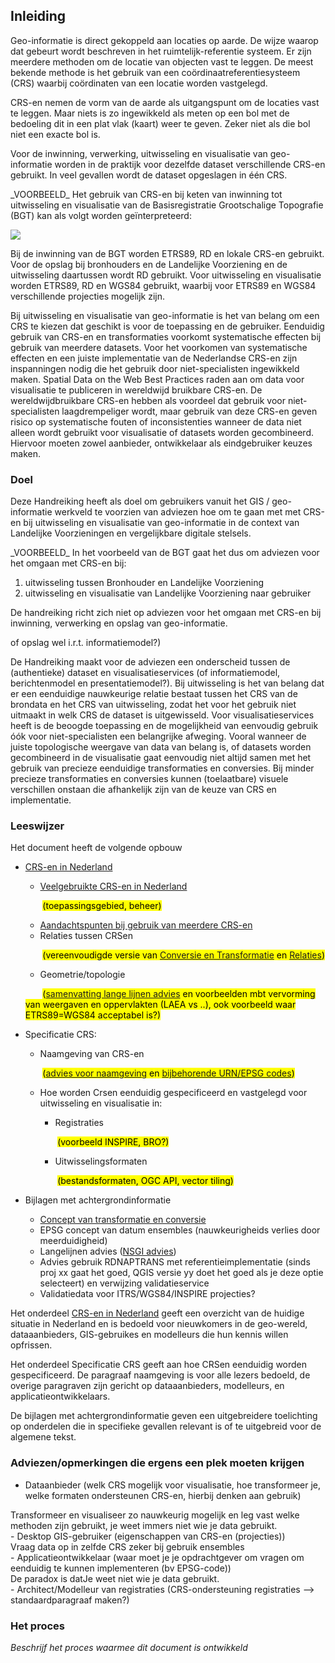 ## Inleiding

Geo-informatie is direct gekoppeld aan locaties op aarde. De wijze waarop dat gebeurt wordt beschreven in het ruimtelijk-referentie systeem. Er zijn meerdere methoden om de locatie van objecten vast te leggen. De meest bekende methode is het gebruik van een coördinaatreferentiesysteem (CRS) waarbij coördinaten van een locatie worden vastgelegd. 

CRS-en nemen de vorm van de aarde als uitgangspunt om de locaties vast te leggen. Maar niets is zo ingewikkeld als meten op een bol met de bedoeling dit in een plat vlak (kaart) weer te geven. Zeker niet als die bol niet een exacte bol is.

Voor de inwinning, verwerking, uitwisseling en visualisatie van geo-informatie worden in de praktijk voor dezelfde dataset verschillende CRS-en gebruikt. In veel gevallen wordt de dataset opgeslagen in één CRS. 


<div class="example">
_VOORBEELD_ 
Het gebruik van CRS-en bij keten van inwinning tot uitwisseling en visualisatie van de Basisregistratie Grootschalige Topografie (BGT) kan als volgt worden geïnterpreteerd:

[![](https://mermaid.ink/img/eyJjb2RlIjoiZ3JhcGggTFJcbiAgc3ViZ3JhcGggQnJvbmhvdWRlclxuICBzdWJncmFwaCBJbndpbm5pbmdcbiAgICBBMVtcIkVUUlM4OSA8YnI-IChHTlNTLVJUSylcIl0gXG4gICAgICAgIEEyW1wiUkQgPGJyPiAoTHVjaHRmb3RvKVwiXVxuICAgIEEzW1wiTG9rYWFsIDxicj4gKFRhY2h5bWV0cmllIDxicj4gTWVldGJhbmQpXCJdXG4gIGVuZFxuICBzdWJncmFwaCBWZXJ3ZXJraW5nIGVuIG9wc2xhZ1xuICAgIEJbUkRdXG4gIGVuZFxuICBlbmRcbiAgc3ViZ3JhcGggTGFuZGVsaWprZSBWb29yemllbmluZ1xuICBzdWJncmFwaCBPcHNsYWdcbiAgICBEW1JEXVxuICBlbmRcbiAgZW5kXG4gIHN1YmdyYXBoIFZpc3VhbGlzYXRpZVxuICAgIEUxW0VUUlM4OV1cbiAgICBFMltSRF1cbiAgICBFM1tXR1M4NF1cbiAgZW5kXG4gIEExLS0-QlxuICBBMi0tPkJcbiAgQTMtLT5CXG4gIEItLT58VWl0d2lzc2VsaW5nfERcbiAgRC0tPnxVaXR3aXNzZWxpbmd8RTFcbiAgRC0tPnxVaXR3aXNzZWxpbmd8RTJcbiAgRC0tPnxVaXR3aXNzZWxpbmd8RTMiLCJtZXJtYWlkIjp7fSwidXBkYXRlRWRpdG9yIjpmYWxzZX0)](https://mermaid-js.github.io/mermaid-live-editor/#/edit/eyJjb2RlIjoiZ3JhcGggTFJcbiAgc3ViZ3JhcGggQnJvbmhvdWRlclxuICBzdWJncmFwaCBJbndpbm5pbmdcbiAgICBBMVtcIkVUUlM4OSA8YnI-IChHTlNTLVJUSylcIl0gXG4gICAgICAgIEEyW1wiUkQgPGJyPiAoTHVjaHRmb3RvKVwiXVxuICAgIEEzW1wiTG9rYWFsIDxicj4gKFRhY2h5bWV0cmllIDxicj4gTWVldGJhbmQpXCJdXG4gIGVuZFxuICBzdWJncmFwaCBWZXJ3ZXJraW5nIGVuIG9wc2xhZ1xuICAgIEJbUkRdXG4gIGVuZFxuICBlbmRcbiAgc3ViZ3JhcGggTGFuZGVsaWprZSBWb29yemllbmluZ1xuICBzdWJncmFwaCBPcHNsYWdcbiAgICBEW1JEXVxuICBlbmRcbiAgZW5kXG4gIHN1YmdyYXBoIFZpc3VhbGlzYXRpZVxuICAgIEUxW0VUUlM4OV1cbiAgICBFMltSRF1cbiAgICBFM1tXR1M4NF1cbiAgZW5kXG4gIEExLS0-QlxuICBBMi0tPkJcbiAgQTMtLT5CXG4gIEItLT58VWl0d2lzc2VsaW5nfERcbiAgRC0tPnxVaXR3aXNzZWxpbmd8RTFcbiAgRC0tPnxVaXR3aXNzZWxpbmd8RTJcbiAgRC0tPnxVaXR3aXNzZWxpbmd8RTMiLCJtZXJtYWlkIjp7fSwidXBkYXRlRWRpdG9yIjpmYWxzZX0)


Bij de inwinning van de BGT worden ETRS89, RD en lokale CRS-en gebruikt. Voor de opslag bij bronhouders en de Landelijke Voorziening en de uitwisseling daartussen wordt RD gebruikt. Voor uitwisseling en visualisatie worden ETRS89, RD en WGS84 gebruikt, waarbij voor ETRS89 en WGS84 verschillende projecties mogelijk zijn. 
</div>

Bij uitwisseling en visualisatie van geo-informatie is het van belang om een CRS te kiezen dat geschikt is voor de toepassing en de gebruiker. Eenduidig gebruik van CRS-en en transformaties voorkomt  systematische effecten bij gebruik van meerdere datasets. Voor het voorkomen van systematische effecten en een juiste implementatie van de Nederlandse CRS-en zijn inspanningen nodig die het gebruik door niet-specialisten ingewikkeld maken. Spatial Data on the Web Best Practices raden aan om data voor visualisatie te publiceren in wereldwijd bruikbare CRS-en. De wereldwijdbruikbare CRS-en hebben als voordeel dat gebruik voor niet-specialisten laagdrempeliger wordt, maar gebruik van deze CRS-en geven risico op systematische fouten of inconsistenties wanneer de data niet alleen wordt gebruikt voor visualisatie of datasets worden gecombineerd. Hiervoor moeten zowel aanbieder, ontwikkelaar als eindgebruiker keuzes maken.

### Doel

 Deze Handreiking heeft als doel om gebruikers vanuit het GIS / geo-informatie werkveld te voorzien van adviezen hoe om te gaan met met CRS-en bij uitwisseling en visualisatie van geo-informatie in de context van Landelijke Voorzieningen en vergelijkbare digitale stelsels.

<div class="example">
_VOORBEELD_ 
In het voorbeeld van de BGT gaat het dus om adviezen voor het omgaan met CRS-en bij:

1. uitwisseling tussen Bronhouder en Landelijke Voorziening
2. uitwisseling en visualisatie van Landelijke Voorziening naar gebruiker
</div>

De handreiking richt zich niet op adviezen voor het omgaan met CRS-en bij inwinning, verwerking en opslag van geo-informatie. 
<div class="note">
of opslag wel i.r.t. informatiemodel?)
</div>

De Handreiking maakt voor de adviezen een onderscheid tussen de (authentieke) dataset en visualisatieservices (of informatiemodel, berichtenmodel en presentatiemodel?).  Bij uitwisseling is het van belang dat er een eenduidige nauwkeurige relatie bestaat tussen het CRS van de brondata en het CRS van uitwisseling, zodat het voor het gebruik niet uitmaakt in welk CRS de dataset is uitgewisseld. Voor visualisatieservices heeft is de beoogde toepassing en de mogelijkheid van eenvoudig gebruik óók voor niet-specialisten een belangrijke afweging. Vooral wanneer de juiste topologische weergave van data van belang is, of datasets worden gecombineerd in de visualisatie gaat eenvoudig niet altijd samen met het gebruik van precieze eenduidige transformaties en conversies. Bij minder precieze transformaties en conversies kunnen (toelaatbare) visuele verschillen  onstaan die afhankelijk zijn van de keuze van CRS en implementatie.
### Leeswijzer


Het document heeft de volgende opbouw
- [CRS-en in Nederland](#crs-en-in-nederland) 
  - [Veelgebruikte CRS-en in Nederland](#veelgebruikte-crs-en-in-nederland) 
  
  &nbsp;&nbsp;&nbsp;&nbsp;&nbsp;&nbsp; <mark>(toepassingsgebied, beheer)</mark>
  - [Aandachtspunten bij gebruik van meerdere CRS-en](#aandachtspunten-bij-gebruik-van-meerdere-crs-en)
  - Relaties tussen CRSen 
  
  &nbsp;&nbsp;&nbsp;&nbsp;&nbsp;&nbsp; <mark>(vereenvoudigde versie van [Conversie en Transformatie](#conversie-en-transformatie) en [Relaties](#overzicht-conversie-en-transformaties))</mark>
    - Geometrie/topologie 
  
  &nbsp;&nbsp;&nbsp;&nbsp;&nbsp;&nbsp; <mark>([samenvatting lange lijnen advies](https://geoforum.nl/t/spatial-selectie-geeft-niet-alle-punten-die-op-een-lijn-liggen-in-qgis-waarom/5388/11) en voorbeelden mbt vervorming van weergaven en oppervlakten (LAEA vs ..), ook voorbeeld waar ETRS89=WGS84 acceptabel is?)</mark>
- Specificatie CRS: 
  - Naamgeving van CRS-en 
  
  &nbsp;&nbsp;&nbsp;&nbsp;&nbsp;&nbsp; <mark>([advies voor naamgeving](#urn-codes-crs-en) en [bijbehorende URN/EPSG codes](#urn-codes-conversie-en-transformaties))</mark>
  - Hoe worden Crsen eenduidig gespecificeerd en vastgelegd voor uitwisseling en visualisatie in:
    - Registraties 
  
    &nbsp;&nbsp;&nbsp;&nbsp;&nbsp;&nbsp; <mark>(voorbeeld INSPIRE, BRO?)</mark>
    - Uitwisselingsformaten 
  
    &nbsp;&nbsp;&nbsp;&nbsp;&nbsp;&nbsp; <mark>(bestandsformaten, OGC API, vector tiling)</mark>
- Bijlagen met achtergrondinformatie
    - [Concept van transformatie en conversie](#conversie-en-transformatie)
    - EPSG concept van datum ensembles (nauwkeurigheids verlies door meerduidigheid)
    - Langelijnen advies ([NSGI advies](https://forum.pdok.nl/uploads/default/original/2X/c/c0795baa683bf3845c866ae4c576a880455be02a.pdf))
    - Advies gebruik RDNAPTRANS met referentieimplementatie (sinds proj xx gaat het goed, QGIS versie yy doet het goed als je deze optie selecteert) en verwijzing validatieservice
    - Validatiedata voor ITRS/WGS84/INSPIRE projecties?
    
Het onderdeel [CRS-en in Nederland](#crs-en-in-nederland) geeft een overzicht van de huidige situatie in Nederland en is bedoeld voor nieuwkomers in de geo-wereld, dataaanbieders, GIS-gebruikes en modelleurs die hun kennis willen opfrissen.

Het onderdeel Specificatie CRS geeft aan hoe CRSen eenduidig worden gespecificeerd. De paragraaf naamgeving is voor alle lezers bedoeld, de overige paragraven zijn gericht op  dataaanbieders, modelleurs, en applicatieontwikkelaars.

De bijlagen met achtergrondinformatie geven een uitgebreidere toelichting op onderdelen die in specifieke gevallen relevant is of te uitgebreid voor de algemene tekst.
  

### Adviezen/opmerkingen die ergens een plek moeten krijgen

- Dataanbieder (welk CRS mogelijk voor visualisatie, hoe transformeer je, welke formaten ondersteunen CRS-en, hierbij denken aan gebruik)
<div class="example">
Transformeer en visualiseer zo nauwkeurig mogelijk en leg vast welke methoden zijn gebruikt, je weet immers niet wie je data gebruikt.
</div>
- Desktop GIS-gebruiker (eigenschappen van CRS-en (projecties))
<div class="example">
Vraag data op in zelfde CRS zeker bij gebruik ensembles
</div>
- Applicatieontwikkelaar (waar moet je je opdrachtgever om vragen om eenduidig te kunnen implementeren (bv EPSG-code))
<div class="example">
De paradox is datJe weet niet wie je data gebruikt. 
</div>
- Architect/Modelleur van registraties (CRS-ondersteuning registraties --> standaardparagraaf maken?)



### Het proces

*Beschrijf het proces waarmee dit document is ontwikkeld*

BRIEF
Lines holding the word "gespecificeerd": say how many there are in the data, and nothing more.

ANSWER SPACE
2